■ **Problem statement**:
Each record should be set down again so that it matches the original exactly.

Excerpts from a dataset:
+++

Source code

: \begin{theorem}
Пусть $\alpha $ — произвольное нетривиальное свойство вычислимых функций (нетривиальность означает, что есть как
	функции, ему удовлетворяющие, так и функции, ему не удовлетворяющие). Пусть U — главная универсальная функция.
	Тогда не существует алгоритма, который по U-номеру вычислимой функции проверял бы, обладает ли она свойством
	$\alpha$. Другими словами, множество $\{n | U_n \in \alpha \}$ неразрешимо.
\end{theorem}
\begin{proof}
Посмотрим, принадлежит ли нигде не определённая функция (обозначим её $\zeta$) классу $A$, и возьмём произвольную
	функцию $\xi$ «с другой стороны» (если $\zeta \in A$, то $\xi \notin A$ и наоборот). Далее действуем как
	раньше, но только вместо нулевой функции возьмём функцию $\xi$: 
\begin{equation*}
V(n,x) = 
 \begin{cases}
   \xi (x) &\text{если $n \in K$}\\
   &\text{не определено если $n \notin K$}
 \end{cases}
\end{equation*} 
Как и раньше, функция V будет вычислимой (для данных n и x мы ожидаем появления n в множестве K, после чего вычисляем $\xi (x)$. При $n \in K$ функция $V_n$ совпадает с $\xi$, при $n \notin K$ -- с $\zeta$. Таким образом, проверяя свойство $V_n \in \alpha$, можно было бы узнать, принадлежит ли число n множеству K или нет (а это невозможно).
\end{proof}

+++

■ **Written answer**:
Source code

: \begin{theorem}
Пусть $\alpha $ — произвольное нетривиальное свойство вычислимых функций (нетривиальность означает, что есть как
	функции, ему удовлетворяющие, так и функции, ему не удовлетворяющие). Пусть U — главная универсальная функция.
	Тогда не существует алгоритма, который по U-номеру вычислимой функции проверял бы, обладает ли она свойством
	$\alpha$. Другими словами, множество $\{n | U_n \in \alpha \}$ неразрешимо.
\end{theorem}
\begin{proof}
Посмотрим, принадлежит ли нигде не определённая функция (обозначим её $\zeta$) классу $A$, и возьмём произвольную
	функцию $\xi$ «с другой стороны» (если $\zeta \in A$, то $\xi \notin A$ и наоборот). Далее действуем как
	раньше, но только вместо нулевой функции возьмём функцию $\xi$: 
\begin{equation*}
V(n,x) = 
 \begin{cases}
   \xi (x) &\text{если $n \in K$}\\
   &\text{не определено если $n \notin K$}
 \end{cases}
\end{equation*} 
Как и раньше, функция V будет вычислимой (для данных n и x мы ожидаем появления n в множестве K, после чего вычисляем $\xi (x)$. При $n \in K$ функция $V_n$ совпадает с $\xi$, при $n \notin K$ -- с $\zeta$. Таким образом, проверяя свойство $V_n \in \alpha$, можно было бы узнать, принадлежит ли число n множеству K или нет (а это невозможно).
\end{proof}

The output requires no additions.